### The data

━━━

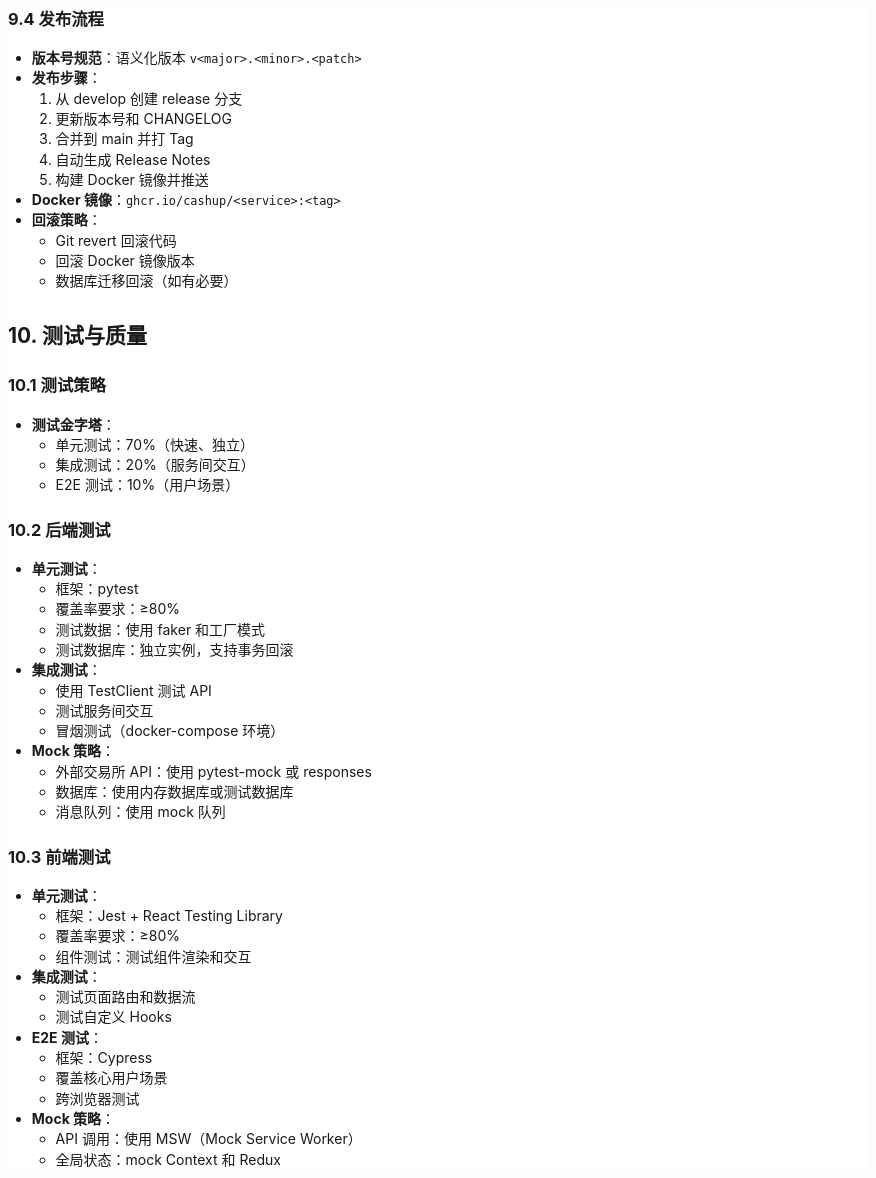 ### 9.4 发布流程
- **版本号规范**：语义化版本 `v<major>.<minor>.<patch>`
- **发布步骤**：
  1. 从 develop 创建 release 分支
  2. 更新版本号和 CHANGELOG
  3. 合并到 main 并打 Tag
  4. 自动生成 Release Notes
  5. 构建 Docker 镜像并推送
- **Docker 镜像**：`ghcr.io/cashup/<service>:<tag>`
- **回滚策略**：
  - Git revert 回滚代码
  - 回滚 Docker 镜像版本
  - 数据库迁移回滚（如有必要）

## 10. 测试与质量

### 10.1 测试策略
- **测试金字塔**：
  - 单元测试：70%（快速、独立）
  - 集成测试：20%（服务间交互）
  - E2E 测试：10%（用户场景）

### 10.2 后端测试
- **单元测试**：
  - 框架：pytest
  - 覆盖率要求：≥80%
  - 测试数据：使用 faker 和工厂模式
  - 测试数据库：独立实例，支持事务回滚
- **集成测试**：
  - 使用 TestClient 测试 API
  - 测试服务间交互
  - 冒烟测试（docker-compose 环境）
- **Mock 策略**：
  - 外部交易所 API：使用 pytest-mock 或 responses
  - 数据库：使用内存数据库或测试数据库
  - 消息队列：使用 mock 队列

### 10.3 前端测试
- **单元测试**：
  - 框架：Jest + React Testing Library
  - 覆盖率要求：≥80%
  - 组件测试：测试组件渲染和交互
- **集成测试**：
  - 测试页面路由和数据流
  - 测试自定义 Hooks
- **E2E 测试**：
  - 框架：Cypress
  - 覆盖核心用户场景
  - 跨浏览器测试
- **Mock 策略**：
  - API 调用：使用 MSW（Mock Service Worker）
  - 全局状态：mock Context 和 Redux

━━━

### The task
All that should be returned is the run of lines from the one with "- 冒烟测试（docker-compose 环境）" to the last line of the material above, copied exactly.

### Problem solution
  - 冒烟测试（docker-compose 环境）
- **Mock 策略**：
  - 外部交易所 API：使用 pytest-mock 或 responses
  - 数据库：使用内存数据库或测试数据库
  - 消息队列：使用 mock 队列

### 10.3 前端测试
- **单元测试**：
  - 框架：Jest + React Testing Library
  - 覆盖率要求：≥80%
  - 组件测试：测试组件渲染和交互
- **集成测试**：
  - 测试页面路由和数据流
  - 测试自定义 Hooks
- **E2E 测试**：
  - 框架：Cypress
  - 覆盖核心用户场景
  - 跨浏览器测试
- **Mock 策略**：
  - API 调用：使用 MSW（Mock Service Worker）
  - 全局状态：mock Context 和 Redux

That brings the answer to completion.